Work to complete: Entries follow. Return each line that contains the word "spare".

Exercise material:
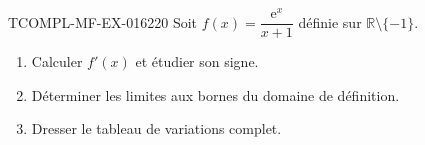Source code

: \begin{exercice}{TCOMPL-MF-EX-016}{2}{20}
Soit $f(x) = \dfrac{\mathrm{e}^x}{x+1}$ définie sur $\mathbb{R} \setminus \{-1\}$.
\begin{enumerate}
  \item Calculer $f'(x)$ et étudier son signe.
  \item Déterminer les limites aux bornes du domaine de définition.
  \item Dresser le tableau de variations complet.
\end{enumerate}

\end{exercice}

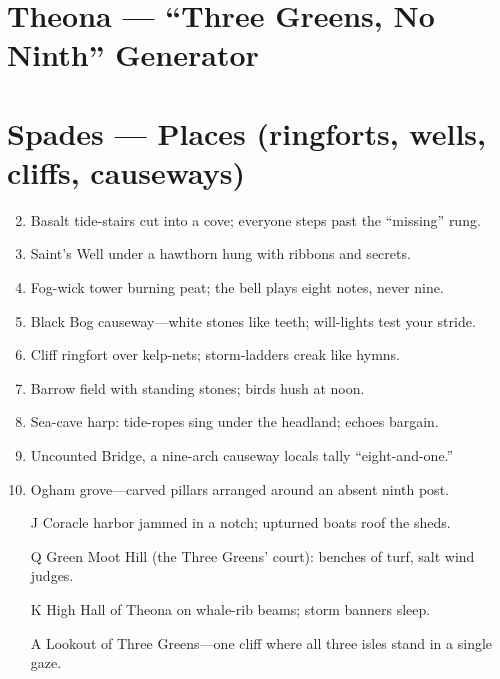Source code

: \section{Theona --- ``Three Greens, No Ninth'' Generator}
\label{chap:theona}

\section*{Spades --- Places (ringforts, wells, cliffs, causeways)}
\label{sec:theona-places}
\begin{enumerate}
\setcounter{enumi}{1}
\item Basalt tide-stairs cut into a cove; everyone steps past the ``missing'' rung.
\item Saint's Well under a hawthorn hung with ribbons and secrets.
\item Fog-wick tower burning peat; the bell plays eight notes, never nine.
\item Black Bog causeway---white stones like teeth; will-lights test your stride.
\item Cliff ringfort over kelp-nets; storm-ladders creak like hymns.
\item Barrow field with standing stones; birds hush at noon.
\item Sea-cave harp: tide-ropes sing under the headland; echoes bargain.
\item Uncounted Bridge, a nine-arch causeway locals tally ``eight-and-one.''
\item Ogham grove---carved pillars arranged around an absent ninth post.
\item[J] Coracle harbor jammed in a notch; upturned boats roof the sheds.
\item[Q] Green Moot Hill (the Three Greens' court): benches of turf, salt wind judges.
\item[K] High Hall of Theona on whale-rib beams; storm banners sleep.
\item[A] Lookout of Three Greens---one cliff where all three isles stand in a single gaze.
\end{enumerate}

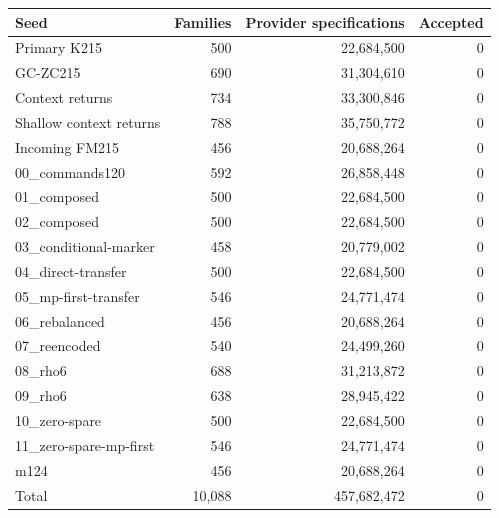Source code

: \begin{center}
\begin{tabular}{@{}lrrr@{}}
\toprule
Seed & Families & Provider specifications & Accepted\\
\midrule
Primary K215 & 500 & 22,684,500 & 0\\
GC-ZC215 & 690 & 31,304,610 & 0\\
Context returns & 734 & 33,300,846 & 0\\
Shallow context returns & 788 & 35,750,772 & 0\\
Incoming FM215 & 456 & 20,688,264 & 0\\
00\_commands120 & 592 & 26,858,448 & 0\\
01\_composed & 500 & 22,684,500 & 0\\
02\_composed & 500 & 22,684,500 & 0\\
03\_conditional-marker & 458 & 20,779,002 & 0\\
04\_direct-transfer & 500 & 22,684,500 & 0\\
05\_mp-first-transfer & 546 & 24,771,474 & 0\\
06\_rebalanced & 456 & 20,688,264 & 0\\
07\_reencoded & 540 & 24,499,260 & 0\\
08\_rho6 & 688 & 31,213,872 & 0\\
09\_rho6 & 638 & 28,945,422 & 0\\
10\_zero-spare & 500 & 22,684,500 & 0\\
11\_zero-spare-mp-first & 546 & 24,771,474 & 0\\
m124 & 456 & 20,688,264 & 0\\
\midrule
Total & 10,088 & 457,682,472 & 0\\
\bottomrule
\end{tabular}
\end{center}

Exercise output:
10\_zero-spare & 500 & 22,684,500 & 0\\
11\_zero-spare-mp-first & 546 & 24,771,474 & 0\\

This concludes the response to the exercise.